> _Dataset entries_
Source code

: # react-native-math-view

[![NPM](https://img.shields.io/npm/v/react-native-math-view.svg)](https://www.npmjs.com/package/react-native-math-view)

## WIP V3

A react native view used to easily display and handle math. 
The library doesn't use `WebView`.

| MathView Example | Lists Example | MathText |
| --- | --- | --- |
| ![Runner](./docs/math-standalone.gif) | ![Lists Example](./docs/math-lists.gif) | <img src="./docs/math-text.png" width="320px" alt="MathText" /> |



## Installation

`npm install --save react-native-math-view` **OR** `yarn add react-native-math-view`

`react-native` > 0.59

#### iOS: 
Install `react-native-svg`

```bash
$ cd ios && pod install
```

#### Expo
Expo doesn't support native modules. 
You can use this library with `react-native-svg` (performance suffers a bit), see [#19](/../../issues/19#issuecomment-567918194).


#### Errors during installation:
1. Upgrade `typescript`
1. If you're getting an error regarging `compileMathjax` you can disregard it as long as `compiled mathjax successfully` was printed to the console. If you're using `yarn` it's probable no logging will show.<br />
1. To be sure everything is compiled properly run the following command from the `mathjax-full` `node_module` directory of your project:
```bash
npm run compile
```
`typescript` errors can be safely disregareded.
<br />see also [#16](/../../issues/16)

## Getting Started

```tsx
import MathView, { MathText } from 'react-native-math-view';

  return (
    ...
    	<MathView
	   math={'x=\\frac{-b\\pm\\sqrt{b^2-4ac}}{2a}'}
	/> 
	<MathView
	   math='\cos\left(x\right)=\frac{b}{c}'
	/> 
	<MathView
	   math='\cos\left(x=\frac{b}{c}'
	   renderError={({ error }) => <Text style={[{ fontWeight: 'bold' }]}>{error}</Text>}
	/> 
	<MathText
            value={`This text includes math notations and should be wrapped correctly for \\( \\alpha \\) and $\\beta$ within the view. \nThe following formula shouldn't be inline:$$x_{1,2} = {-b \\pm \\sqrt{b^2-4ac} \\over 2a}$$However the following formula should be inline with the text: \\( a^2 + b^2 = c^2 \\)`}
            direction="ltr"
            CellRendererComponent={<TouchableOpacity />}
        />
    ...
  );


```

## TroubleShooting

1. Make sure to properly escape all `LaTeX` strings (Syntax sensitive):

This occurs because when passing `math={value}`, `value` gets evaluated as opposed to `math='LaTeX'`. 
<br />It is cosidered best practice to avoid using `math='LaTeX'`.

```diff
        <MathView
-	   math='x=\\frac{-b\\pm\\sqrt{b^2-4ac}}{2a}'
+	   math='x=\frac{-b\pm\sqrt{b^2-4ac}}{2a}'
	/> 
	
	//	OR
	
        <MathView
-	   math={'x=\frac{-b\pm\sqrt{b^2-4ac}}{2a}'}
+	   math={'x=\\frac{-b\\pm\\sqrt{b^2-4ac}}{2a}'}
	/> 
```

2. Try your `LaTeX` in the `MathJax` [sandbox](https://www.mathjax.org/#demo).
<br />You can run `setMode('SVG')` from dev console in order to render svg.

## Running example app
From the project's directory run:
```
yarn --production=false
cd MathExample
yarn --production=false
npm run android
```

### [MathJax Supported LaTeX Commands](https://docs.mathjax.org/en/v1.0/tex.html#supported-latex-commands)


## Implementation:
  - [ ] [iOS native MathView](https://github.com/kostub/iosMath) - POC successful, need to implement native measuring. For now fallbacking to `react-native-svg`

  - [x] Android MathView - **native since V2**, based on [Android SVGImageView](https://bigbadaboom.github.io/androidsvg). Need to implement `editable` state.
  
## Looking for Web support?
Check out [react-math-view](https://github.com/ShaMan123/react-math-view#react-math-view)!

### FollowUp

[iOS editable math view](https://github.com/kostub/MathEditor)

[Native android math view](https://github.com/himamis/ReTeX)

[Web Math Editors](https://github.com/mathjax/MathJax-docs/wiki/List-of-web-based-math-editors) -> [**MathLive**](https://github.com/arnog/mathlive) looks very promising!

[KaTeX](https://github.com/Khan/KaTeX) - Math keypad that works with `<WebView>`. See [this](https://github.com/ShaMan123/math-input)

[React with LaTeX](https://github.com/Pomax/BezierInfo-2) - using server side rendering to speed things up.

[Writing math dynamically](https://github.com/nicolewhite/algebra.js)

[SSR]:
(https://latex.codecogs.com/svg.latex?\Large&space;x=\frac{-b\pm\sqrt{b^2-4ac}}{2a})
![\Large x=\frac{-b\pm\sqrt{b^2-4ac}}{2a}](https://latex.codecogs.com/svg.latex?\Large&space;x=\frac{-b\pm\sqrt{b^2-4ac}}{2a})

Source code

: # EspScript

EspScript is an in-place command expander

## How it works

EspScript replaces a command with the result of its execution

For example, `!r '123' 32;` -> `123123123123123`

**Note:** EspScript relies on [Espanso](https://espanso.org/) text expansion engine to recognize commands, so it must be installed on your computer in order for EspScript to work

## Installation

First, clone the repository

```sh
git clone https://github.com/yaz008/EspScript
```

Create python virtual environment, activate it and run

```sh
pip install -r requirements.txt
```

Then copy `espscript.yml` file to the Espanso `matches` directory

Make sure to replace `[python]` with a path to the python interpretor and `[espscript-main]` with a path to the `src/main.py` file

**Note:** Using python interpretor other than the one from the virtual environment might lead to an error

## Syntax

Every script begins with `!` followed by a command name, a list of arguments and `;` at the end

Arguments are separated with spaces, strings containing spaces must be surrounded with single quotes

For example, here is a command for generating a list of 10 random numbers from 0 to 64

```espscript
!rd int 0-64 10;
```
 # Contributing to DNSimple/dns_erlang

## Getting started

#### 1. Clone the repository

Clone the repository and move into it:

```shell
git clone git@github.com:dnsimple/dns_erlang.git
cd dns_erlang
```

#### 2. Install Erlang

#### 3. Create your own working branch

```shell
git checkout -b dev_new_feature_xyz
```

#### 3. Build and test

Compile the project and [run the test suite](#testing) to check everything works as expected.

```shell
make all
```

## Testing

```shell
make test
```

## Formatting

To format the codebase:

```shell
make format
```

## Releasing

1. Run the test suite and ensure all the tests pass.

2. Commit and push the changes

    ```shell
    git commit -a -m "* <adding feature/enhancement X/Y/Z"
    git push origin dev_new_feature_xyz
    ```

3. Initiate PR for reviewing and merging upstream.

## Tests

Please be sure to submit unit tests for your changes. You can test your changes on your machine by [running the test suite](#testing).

> _Assignment_
Set down, unchanged, only those lines above that fall between the line with "Clone the repository and" and the line with "#### 3. Build and test", the two end lines included.

> _Answer to this problem_
Clone the repository and move into it:

```shell
git clone git@github.com:dnsimple/dns_erlang.git
cd dns_erlang
```

#### 2. Install Erlang

#### 3. Create your own working branch

```shell
git checkout -b dev_new_feature_xyz
```

#### 3. Build and test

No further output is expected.